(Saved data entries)
◆ ◆ ◆

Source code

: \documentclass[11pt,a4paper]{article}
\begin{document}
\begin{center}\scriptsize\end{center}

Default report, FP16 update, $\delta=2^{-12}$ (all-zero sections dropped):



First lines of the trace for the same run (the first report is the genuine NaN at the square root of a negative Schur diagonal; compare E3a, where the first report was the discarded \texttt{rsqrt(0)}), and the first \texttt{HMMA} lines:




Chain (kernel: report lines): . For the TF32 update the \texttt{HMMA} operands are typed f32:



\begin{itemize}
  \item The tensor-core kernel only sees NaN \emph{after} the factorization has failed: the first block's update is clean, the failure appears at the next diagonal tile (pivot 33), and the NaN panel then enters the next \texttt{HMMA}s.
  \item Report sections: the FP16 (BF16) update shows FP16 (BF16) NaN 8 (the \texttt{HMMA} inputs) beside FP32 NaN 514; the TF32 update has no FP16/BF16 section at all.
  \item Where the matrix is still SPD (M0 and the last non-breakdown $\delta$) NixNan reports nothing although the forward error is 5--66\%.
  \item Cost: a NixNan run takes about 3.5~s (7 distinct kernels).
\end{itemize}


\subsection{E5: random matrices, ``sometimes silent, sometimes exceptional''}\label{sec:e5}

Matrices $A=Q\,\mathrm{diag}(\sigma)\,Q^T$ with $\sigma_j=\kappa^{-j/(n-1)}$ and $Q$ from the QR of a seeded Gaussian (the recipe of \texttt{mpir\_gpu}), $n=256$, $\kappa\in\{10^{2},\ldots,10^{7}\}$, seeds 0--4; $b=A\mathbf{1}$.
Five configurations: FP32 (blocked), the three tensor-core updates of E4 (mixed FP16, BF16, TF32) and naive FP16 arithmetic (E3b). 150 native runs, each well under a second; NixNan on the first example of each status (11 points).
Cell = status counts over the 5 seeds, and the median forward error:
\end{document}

◆ ◆ ◆

*Work item*:
Look through the records for the word "lines". Every line that has it should be copied.

*Written response*:
First lines of the trace for the same run (the first report is the genuine NaN at the square root of a negative Schur diagonal; compare E3a, where the first report was the discarded \texttt{rsqrt(0)}), and the first \texttt{HMMA} lines:
Chain (kernel: report lines): . For the TF32 update the \texttt{HMMA} operands are typed f32:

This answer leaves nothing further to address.